Sanzhar est un artiste plasticien kazakh 

par Alain Cardenas-Castro et Christophe Comentale

« Sanzhar est un artiste plasticien kazakh ». Ainsi commence la fiche biographique traduite en français sur cet artiste plasticien. On apprend aussi assez vite que son travail apporte autant d’attention à la gravure sur pierre qu’aux graphiques stellaires. Est-il pour autant archéologue ? Rêve-t-il de maçonner l’univers ? C’est, en tout cas un devin. Sa pratique de la contemplation intérieure y fait songer, ses images étant tracées en une suite de points. Des points perçus comme les marqueurs initiaux de l’espace et du temps. Il semble que ce sportif soit en phase avec l’univers qui le borde, le protège et l’entoure. Le corps, l’âme, l’univers, autant de pôles antithétiques mais complémentaires aussi.

Sanzhar Zhubanov est né en 1967 à Almaty (Алматы), ancienne capitale du Kazakhstan de 1929 à 1997, ville située au centre de l’Eurasie, dans la partie sud-est de la république du Kazakhstan, au nord de la chaîne de montagne des Tianshan ou Monts célestes si denses en légendes de toutes sortes, en tout cas, lieux où les divinités diverses aiment à se réunir. Almaty [la ville des pommes] est entourée de forêts ou croît ce fruit, le Malus sieversii, en cohabitation avec d’autres espèces de pommes sauvages.

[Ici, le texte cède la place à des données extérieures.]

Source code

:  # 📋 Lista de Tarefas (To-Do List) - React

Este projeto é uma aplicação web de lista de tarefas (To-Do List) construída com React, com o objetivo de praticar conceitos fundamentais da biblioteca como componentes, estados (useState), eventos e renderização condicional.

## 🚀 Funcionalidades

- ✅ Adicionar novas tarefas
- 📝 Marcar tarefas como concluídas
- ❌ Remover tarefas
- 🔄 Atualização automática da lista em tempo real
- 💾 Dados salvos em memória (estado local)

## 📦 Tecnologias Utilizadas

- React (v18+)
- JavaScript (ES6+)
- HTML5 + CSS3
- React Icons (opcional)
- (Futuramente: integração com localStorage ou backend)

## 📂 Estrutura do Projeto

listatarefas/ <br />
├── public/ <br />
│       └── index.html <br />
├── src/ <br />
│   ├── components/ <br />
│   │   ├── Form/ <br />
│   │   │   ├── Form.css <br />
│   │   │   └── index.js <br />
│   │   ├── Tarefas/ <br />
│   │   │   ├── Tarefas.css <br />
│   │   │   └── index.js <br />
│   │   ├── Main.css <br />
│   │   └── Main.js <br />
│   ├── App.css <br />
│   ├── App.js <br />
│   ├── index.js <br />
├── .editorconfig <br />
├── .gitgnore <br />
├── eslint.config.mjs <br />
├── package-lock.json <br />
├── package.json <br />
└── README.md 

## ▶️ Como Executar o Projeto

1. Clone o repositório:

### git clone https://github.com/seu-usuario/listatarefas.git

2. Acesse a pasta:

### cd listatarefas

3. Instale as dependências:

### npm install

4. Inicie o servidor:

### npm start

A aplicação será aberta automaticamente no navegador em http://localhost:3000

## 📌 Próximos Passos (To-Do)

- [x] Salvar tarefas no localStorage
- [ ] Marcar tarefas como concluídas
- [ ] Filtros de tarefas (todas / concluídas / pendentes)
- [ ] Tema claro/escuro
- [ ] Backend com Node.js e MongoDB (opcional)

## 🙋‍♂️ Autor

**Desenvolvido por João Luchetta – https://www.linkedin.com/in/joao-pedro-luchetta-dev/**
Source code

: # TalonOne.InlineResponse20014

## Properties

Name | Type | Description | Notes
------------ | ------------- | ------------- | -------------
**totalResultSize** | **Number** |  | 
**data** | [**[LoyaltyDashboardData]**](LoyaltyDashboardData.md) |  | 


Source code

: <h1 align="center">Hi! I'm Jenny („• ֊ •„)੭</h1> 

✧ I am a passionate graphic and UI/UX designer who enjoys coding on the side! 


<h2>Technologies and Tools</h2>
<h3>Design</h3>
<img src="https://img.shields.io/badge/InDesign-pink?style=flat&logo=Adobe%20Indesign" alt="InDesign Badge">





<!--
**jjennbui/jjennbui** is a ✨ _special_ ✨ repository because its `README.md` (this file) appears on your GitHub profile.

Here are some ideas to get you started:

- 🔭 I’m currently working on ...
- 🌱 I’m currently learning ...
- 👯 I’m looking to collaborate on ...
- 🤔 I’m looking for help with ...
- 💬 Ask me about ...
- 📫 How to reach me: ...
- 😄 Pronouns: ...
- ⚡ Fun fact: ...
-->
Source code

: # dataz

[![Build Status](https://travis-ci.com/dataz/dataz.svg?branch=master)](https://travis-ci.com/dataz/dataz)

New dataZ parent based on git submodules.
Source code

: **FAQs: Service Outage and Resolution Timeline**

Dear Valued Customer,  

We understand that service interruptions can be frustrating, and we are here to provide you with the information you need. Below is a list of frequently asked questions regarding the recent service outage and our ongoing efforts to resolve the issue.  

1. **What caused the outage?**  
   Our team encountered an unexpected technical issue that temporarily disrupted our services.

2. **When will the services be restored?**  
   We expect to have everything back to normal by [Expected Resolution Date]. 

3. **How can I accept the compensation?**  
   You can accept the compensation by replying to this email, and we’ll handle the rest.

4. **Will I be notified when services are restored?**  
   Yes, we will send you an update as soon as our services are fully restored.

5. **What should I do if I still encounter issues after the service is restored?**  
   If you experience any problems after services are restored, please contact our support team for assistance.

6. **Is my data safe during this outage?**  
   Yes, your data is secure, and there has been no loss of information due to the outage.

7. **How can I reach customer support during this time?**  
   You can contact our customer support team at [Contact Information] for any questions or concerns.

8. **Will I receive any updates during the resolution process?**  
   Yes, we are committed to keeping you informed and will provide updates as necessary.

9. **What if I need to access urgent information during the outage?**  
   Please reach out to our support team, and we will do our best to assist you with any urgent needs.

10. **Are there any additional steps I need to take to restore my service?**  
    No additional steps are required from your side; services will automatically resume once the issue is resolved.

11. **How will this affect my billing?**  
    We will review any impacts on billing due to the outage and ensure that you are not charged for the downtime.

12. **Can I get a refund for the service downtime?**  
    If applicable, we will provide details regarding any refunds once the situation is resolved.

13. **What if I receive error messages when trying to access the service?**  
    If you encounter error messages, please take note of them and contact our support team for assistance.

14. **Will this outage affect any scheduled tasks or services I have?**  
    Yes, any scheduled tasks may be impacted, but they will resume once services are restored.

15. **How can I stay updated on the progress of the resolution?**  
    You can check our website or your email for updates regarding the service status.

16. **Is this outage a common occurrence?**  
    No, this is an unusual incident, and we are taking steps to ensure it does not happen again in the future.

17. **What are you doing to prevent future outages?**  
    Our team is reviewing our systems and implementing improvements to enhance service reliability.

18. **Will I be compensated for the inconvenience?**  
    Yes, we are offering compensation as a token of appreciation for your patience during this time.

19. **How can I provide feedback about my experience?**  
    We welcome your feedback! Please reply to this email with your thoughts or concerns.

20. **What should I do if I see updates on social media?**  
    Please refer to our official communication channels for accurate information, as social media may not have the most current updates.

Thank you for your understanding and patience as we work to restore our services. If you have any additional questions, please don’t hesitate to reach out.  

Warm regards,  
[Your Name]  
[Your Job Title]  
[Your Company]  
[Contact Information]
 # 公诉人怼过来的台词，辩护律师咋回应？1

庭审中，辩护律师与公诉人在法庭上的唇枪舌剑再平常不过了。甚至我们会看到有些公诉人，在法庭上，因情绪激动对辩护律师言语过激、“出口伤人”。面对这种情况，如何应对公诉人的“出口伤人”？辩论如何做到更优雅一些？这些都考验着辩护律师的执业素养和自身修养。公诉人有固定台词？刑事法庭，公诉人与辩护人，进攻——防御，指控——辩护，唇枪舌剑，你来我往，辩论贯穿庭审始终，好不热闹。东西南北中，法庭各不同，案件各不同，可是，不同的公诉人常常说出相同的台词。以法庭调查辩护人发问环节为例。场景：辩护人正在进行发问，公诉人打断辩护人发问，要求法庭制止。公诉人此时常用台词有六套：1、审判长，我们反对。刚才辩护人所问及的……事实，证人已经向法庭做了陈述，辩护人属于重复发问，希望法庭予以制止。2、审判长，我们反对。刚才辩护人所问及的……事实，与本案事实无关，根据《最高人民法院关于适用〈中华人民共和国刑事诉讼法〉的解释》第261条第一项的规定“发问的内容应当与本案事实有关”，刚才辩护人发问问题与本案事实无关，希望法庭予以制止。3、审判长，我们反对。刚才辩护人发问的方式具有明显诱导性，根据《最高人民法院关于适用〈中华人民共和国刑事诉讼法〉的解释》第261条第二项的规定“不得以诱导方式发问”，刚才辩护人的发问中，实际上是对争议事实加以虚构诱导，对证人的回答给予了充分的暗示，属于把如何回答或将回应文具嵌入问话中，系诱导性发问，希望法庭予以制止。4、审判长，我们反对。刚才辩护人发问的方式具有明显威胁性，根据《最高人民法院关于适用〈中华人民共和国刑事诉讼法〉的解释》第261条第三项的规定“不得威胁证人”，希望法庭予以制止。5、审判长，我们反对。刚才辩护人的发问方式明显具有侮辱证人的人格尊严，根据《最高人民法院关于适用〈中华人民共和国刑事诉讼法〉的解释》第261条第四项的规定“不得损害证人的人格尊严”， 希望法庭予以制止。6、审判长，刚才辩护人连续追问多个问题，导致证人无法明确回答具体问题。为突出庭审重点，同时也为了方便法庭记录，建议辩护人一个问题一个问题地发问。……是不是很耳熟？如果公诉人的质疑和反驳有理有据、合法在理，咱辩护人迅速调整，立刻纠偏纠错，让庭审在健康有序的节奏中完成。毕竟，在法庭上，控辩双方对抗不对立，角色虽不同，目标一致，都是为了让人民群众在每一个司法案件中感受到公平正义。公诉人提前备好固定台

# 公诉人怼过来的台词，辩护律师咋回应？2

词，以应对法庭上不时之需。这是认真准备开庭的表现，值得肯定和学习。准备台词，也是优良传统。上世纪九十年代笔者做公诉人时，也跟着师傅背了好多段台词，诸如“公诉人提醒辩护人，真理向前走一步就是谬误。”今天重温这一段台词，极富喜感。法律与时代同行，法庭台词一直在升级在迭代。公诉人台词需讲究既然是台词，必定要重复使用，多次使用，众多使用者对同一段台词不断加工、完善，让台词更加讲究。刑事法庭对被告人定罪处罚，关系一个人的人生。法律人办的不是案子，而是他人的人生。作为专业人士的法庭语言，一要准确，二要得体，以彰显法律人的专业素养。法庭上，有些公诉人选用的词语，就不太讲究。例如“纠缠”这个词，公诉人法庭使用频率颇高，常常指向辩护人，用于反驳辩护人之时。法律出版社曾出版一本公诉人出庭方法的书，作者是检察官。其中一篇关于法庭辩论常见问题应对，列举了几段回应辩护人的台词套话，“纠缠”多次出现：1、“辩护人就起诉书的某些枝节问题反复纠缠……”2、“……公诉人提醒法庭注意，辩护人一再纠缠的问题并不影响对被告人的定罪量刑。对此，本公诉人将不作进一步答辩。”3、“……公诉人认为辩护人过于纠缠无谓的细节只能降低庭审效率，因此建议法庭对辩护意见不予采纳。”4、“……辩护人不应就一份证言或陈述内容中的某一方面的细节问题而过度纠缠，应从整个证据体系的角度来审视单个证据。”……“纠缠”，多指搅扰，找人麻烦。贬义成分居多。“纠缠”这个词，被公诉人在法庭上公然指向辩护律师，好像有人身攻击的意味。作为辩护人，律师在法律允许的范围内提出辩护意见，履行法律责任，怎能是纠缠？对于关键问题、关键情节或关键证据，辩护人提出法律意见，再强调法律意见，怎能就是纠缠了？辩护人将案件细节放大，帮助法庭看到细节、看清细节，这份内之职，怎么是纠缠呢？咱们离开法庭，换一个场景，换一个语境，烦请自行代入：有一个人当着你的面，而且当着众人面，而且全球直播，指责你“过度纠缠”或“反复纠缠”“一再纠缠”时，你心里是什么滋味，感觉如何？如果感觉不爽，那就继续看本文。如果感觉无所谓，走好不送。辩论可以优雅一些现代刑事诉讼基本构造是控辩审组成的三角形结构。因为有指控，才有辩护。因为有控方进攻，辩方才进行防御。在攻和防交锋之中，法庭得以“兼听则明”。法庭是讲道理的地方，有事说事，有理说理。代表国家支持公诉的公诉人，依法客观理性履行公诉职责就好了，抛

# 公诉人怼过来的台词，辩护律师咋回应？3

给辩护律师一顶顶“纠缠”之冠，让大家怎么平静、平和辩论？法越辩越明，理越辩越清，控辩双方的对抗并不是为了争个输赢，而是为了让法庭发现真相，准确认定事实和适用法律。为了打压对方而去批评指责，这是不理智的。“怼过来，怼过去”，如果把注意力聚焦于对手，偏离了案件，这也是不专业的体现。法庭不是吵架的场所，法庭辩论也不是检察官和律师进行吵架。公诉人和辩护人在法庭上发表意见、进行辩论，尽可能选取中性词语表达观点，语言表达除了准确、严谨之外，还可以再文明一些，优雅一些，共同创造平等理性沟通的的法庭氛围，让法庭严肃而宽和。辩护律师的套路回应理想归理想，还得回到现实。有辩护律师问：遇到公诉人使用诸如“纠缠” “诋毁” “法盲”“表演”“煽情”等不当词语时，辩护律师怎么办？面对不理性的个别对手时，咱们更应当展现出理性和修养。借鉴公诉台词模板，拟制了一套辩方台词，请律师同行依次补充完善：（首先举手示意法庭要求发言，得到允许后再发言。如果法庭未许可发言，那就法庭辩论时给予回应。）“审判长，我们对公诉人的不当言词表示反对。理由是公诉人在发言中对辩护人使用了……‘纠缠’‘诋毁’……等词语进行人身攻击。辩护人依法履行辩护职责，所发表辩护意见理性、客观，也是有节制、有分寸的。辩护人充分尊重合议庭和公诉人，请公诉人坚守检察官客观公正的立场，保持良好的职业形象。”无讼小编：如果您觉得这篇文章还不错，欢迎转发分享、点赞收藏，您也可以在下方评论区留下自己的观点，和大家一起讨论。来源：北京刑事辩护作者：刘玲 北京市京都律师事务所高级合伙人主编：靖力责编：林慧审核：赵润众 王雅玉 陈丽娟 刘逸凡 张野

(ill. 1) Sanzhar Zhubanov devant ses peintures et une de ses installations de pierres gravées, 2023

Du karaté aux arts martiaux

Il y a dans cette discipline que Sanzhar Zhubanov domine avec tant de décontraction apparente, comme dans son art, cette même force qui maîtrise et équilibre l’univers. En symbiose sensible, Sanzhar Zhubanov étudie l’art oriental et la sculpture à l’Académie kazakhe des sports et du tourisme, comme cela se fait dans ce monde oriental avec beaucoup de succès, en Russie comme en Chine. Il est aussi diplômé du Collège des arts d’Almaty. Cette triple approche du monde, par le corps, la sculpture, axe de sublimation des reliefs qui sont et pourraient être, et enfin par le dessin, la peinture, les nombreux matériaux qui l’enrichissent et la subliment, sont autant de directions qui s’ajoutent au talent et à l’imaginaire empreint de spiritualité de ce nomade Saka[1], ethnie et culture auxquelles il se sent lié. Nomade, il l’est à plus d’un titre, par le mouvement contrôlé et spontané qui l’anime, autant qu’avec ses œuvres, génératrices et évocatrices de ces mondes, de ces univers qui renvoient aux galaxies déjà figurées dans les rituels de civilisations antiques, chacun ayant senti et développé de façon plus ou moins intuitive et nécessaire comment le vide dégage une densité pleine de ces ions pour Lucrèce, de ces dix mille choses [万物] selon Laozi et son approche du Dao ou Voie, … Peu importe, en fait, que ce créateur soit un karateka de haut niveau, un sculpteur ou un peintre. Il est et reste un magicien qui anime de son énergie intérieure une chronologie personnelle renouvelée au fil de ses créations. L’intemporalité créatrice de Sanzhar reflète la profondeur de sa sensibilité qui devient une suite d’œuvres contenant chacune une esthétique renvoyant aux expressions contenues dans les créations archéologiques ou artistiques de périodes multiples (ill. 2, 3 et 4).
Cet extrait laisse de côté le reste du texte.